About this exercise >>
All records, minus the pictures: write them out exactly.

Records for this exercise >>
------------------------------------------------------------------------

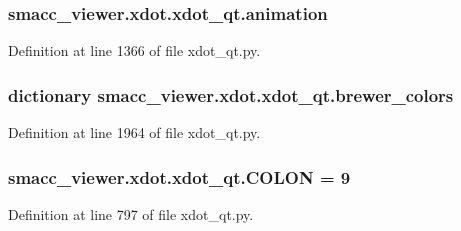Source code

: \subsubsection[{\texorpdfstring{animation}{animation}}]{\setlength{\rightskip}{0pt plus 5cm}smacc\+\_\+viewer.\+xdot.\+xdot\+\_\+qt.\+animation}\hypertarget{namespacesmacc__viewer_1_1xdot_1_1xdot__qt_a564fb2ac32707a20c9ba6556130e9029}{}\label{namespacesmacc__viewer_1_1xdot_1_1xdot__qt_a564fb2ac32707a20c9ba6556130e9029}


Definition at line 1366 of file xdot\+\_\+qt.\+py.

\subsubsection[{\texorpdfstring{brewer\+\_\+colors}{brewer_colors}}]{\setlength{\rightskip}{0pt plus 5cm}dictionary smacc\+\_\+viewer.\+xdot.\+xdot\+\_\+qt.\+brewer\+\_\+colors}\hypertarget{namespacesmacc__viewer_1_1xdot_1_1xdot__qt_af791111d29bdaa6facb116ad1989b5a6}{}\label{namespacesmacc__viewer_1_1xdot_1_1xdot__qt_af791111d29bdaa6facb116ad1989b5a6}


Definition at line 1964 of file xdot\+\_\+qt.\+py.

\subsubsection[{\texorpdfstring{C\+O\+L\+ON}{COLON}}]{ smacc\+\_\+viewer.\+xdot.\+xdot\+\_\+qt.\+C\+O\+L\+ON = 9}\hypertarget{namespacesmacc__viewer_1_1xdot_1_1xdot__qt_abe43e930f56b018f7dc671b85e870d27}{}\label{namespacesmacc__viewer_1_1xdot_1_1xdot__qt_abe43e930f56b018f7dc671b85e870d27}


Definition at line 797 of file xdot\+\_\+qt.\+py.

------------------------------------------------------------------------

Written solution >>
Source code

: \subsubsection[{\texorpdfstring{animation}{animation}}]{\setlength{\rightskip}{0pt plus 5cm}smacc\+\_\+viewer.\+xdot.\+xdot\+\_\+qt.\+animation}\hypertarget{namespacesmacc__viewer_1_1xdot_1_1xdot__qt_a564fb2ac32707a20c9ba6556130e9029}{}\label{namespacesmacc__viewer_1_1xdot_1_1xdot__qt_a564fb2ac32707a20c9ba6556130e9029}


Definition at line 1366 of file xdot\+\_\+qt.\+py.

\subsubsection[{\texorpdfstring{brewer\+\_\+colors}{brewer_colors}}]{\setlength{\rightskip}{0pt plus 5cm}dictionary smacc\+\_\+viewer.\+xdot.\+xdot\+\_\+qt.\+brewer\+\_\+colors}\hypertarget{namespacesmacc__viewer_1_1xdot_1_1xdot__qt_af791111d29bdaa6facb116ad1989b5a6}{}\label{namespacesmacc__viewer_1_1xdot_1_1xdot__qt_af791111d29bdaa6facb116ad1989b5a6}


Definition at line 1964 of file xdot\+\_\+qt.\+py.

\subsubsection[{\texorpdfstring{C\+O\+L\+ON}{COLON}}]{ smacc\+\_\+viewer.\+xdot.\+xdot\+\_\+qt.\+C\+O\+L\+ON = 9}\hypertarget{namespacesmacc__viewer_1_1xdot_1_1xdot__qt_abe43e930f56b018f7dc671b85e870d27}{}\label{namespacesmacc__viewer_1_1xdot_1_1xdot__qt_abe43e930f56b018f7dc671b85e870d27}


Definition at line 797 of file xdot\+\_\+qt.\+py.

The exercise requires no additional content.